SUN's net income for the three months ended September 30, 2000 was
$1,771,000 ($0.26 per share basic and diluted) as compared to $2,251,000 for the
three months ended September 30, 1999 ($0.33 per share basic and diluted). The
quarterly earnings decrease resulted primarily from the two items that follow.
First, the provision for possible loan loss was increased $150,000 due to loan
growth and a change in the mix of SUN's loan portfolio. Second, SUN recognized
$517,000 in net security gains for the three months ended September 30, 1999 as
compared to $247,000 for the three months ended September 30, 2000.
Management's ongoing efforts to improve credit quality resulted in a
significant improvement in the loan delinquency ratio (all loans past due),
which declined to 1.41% at September 30, 2000 from 2.05% at December 31, 1999.
In addition, SUN reported record levels of deposits and total assets at
September 30, 2000.
The nine-month decrease in earnings resulted primarily from the investment
portfolio restructuring in the second quarter, which resulted in a $2,265,000
loss on securities sales. For the nine months ended September 30, 2000 realized
security losses are $2,003,000 as compared to security gains of $1,536,000 for
the nine months ended September 30, 1999. In addition, SUN's management has
increased the provision for loan losses by $550,000 to $1,900,000 for the nine
months ended September 30, 2000. The nine-month earnings produced Return on
Average Assets (ROA) of 0.68% and Return on Average Equity (ROE) of 8.57%. For
the same period in 1999, SUN's ROA was 1.38% and ROE was 13.78%.
Since the acquisition of Bucktail Bank and Trust Company on June 30, 1997,
generally accepting accounting principles require management to reflect the
effects of goodwill amortization expense on SUN's financial statements.
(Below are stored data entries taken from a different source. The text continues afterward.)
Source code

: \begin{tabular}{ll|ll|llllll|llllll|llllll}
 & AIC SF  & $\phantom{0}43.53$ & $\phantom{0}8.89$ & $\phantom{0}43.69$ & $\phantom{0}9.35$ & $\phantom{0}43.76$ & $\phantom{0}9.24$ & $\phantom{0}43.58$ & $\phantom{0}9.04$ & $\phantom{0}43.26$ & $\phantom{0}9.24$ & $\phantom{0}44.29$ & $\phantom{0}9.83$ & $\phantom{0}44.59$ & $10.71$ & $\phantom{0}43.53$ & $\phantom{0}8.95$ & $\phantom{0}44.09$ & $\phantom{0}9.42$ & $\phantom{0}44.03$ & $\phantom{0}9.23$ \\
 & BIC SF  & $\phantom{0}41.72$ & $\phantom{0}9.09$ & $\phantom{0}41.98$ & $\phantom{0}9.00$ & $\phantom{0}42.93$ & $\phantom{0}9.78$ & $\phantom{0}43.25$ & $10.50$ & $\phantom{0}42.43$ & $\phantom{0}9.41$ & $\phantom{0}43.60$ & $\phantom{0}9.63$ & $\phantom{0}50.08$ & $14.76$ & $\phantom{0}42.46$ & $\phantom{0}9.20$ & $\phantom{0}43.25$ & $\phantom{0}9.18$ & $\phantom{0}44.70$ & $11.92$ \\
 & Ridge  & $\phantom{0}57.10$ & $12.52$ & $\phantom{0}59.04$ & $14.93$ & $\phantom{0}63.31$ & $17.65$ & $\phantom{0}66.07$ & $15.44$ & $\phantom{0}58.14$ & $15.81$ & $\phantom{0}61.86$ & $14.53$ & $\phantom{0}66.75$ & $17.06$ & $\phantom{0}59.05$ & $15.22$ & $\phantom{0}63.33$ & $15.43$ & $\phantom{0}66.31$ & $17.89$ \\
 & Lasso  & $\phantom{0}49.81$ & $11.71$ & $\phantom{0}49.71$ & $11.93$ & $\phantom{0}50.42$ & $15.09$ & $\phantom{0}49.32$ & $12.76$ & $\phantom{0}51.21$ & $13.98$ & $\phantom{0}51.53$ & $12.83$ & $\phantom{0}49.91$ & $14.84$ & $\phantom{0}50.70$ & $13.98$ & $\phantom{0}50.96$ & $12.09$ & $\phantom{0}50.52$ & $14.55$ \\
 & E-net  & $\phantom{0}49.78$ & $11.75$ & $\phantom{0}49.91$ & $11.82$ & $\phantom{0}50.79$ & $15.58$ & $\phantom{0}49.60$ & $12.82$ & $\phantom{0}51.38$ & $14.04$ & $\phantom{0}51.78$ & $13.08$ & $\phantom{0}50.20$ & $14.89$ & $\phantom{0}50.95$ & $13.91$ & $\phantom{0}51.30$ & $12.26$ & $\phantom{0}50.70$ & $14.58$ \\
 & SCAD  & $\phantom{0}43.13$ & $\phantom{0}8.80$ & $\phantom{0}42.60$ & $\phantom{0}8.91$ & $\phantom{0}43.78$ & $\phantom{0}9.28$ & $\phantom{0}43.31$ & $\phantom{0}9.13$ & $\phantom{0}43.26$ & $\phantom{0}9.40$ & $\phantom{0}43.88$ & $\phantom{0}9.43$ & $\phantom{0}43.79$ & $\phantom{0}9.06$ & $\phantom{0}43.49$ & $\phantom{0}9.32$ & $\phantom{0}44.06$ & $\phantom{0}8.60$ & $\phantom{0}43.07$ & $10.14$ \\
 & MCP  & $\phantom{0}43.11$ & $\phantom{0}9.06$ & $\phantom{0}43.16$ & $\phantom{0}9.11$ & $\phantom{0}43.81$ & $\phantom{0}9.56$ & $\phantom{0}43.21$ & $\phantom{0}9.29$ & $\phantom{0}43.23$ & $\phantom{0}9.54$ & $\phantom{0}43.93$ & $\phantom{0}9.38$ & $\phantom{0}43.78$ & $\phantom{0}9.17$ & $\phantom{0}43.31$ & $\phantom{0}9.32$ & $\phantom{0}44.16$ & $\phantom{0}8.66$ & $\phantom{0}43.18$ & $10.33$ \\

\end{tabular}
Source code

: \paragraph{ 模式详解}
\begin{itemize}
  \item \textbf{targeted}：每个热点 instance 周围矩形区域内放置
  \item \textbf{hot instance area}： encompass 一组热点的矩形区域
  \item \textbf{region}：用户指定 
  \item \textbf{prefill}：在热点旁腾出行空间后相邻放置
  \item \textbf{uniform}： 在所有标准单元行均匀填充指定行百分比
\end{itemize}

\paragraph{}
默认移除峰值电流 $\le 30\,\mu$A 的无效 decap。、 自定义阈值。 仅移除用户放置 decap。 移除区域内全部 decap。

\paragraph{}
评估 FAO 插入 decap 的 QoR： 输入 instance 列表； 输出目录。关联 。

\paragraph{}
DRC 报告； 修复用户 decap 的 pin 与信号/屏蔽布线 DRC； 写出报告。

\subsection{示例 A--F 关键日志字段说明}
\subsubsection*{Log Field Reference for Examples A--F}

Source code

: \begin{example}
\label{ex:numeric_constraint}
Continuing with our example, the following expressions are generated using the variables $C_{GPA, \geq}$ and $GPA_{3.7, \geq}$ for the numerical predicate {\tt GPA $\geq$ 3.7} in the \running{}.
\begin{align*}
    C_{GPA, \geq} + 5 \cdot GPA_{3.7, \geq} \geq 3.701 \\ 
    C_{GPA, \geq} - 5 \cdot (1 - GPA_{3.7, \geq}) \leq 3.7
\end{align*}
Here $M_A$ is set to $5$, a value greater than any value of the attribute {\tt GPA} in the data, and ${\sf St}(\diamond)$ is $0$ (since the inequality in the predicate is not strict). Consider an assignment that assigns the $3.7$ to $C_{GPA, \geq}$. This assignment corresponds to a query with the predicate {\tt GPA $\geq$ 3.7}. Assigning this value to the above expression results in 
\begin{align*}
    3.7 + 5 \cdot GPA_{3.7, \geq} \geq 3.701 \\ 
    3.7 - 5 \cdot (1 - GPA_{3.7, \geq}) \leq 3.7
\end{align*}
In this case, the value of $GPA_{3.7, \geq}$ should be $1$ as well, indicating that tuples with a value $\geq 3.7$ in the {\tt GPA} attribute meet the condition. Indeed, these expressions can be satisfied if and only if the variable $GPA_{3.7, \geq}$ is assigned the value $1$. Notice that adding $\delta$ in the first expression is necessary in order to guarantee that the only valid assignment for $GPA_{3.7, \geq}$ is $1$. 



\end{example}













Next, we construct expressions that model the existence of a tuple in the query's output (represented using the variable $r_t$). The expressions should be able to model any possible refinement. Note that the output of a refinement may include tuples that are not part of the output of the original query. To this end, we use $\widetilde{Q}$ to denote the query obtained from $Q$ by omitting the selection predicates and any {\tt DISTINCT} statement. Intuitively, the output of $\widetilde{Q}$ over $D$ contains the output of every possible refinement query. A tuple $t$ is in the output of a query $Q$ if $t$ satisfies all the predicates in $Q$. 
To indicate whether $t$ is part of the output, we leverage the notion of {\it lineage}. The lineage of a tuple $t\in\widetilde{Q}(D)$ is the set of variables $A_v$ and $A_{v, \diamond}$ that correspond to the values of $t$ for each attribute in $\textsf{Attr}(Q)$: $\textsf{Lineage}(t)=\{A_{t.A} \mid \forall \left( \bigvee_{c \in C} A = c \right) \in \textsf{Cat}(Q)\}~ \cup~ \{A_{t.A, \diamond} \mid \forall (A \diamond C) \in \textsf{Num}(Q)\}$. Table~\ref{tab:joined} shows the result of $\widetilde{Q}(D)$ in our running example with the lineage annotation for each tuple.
Excluding goodwill, SUN's ROA would be 0.79% and ROE would be 11.83%. For the
same period in 1999, excluding goodwill would have resulted in ROA of 1.52% and
ROE would be 17.59%
RESULTS OF OPERATIONS - THREE MONTHS ENDED SEPTEMBER 30, 2000 AND 1999
Net interest income increased to $5,417,000 for the three months ended
September 30, 2000 as compared to $5,362,000 for the same period of 1999. Total
interest and dividend income
14
<PAGE>
SUN BANCORP, INC.
FORM 10-Q
PART I
Item 2. Management's Discussion and Analysis of Financial Condition and
Results of Operations (continued)
increased $1,700,000 to $13,691,000 for the three months ended September 30,
2000 as compared to 1999. Most of the increase, $1,173,000, is the result of
SUN's continued growth of the loan portfolio. The majority of the remaining
increase is the result of SUN's restructuring of the investment portfolio
into higher yielding securities. Total interest expense increased $1,645,000
to $8,274,000 for the three months ended September 30, 2000, as compared to
1999. Of the increase, $1,052,000 is the result of the growth in deposits
along with higher rates being paid on certificates of deposit. The remaining
increase in interest expense is the result of increased borrowings at higher
rates used to fund loan and investment growth. The provision for possible
loan losses increased 33.3% to $600,000 for the three months ended September
30, 2000. This increase is the result of growth in our net loan portfolio of
$41,403,000, from September 30, 1999, even though the delinquency ratio (all
loans past due) has fallen to 1.41% from 2.03% at September 30, 1999.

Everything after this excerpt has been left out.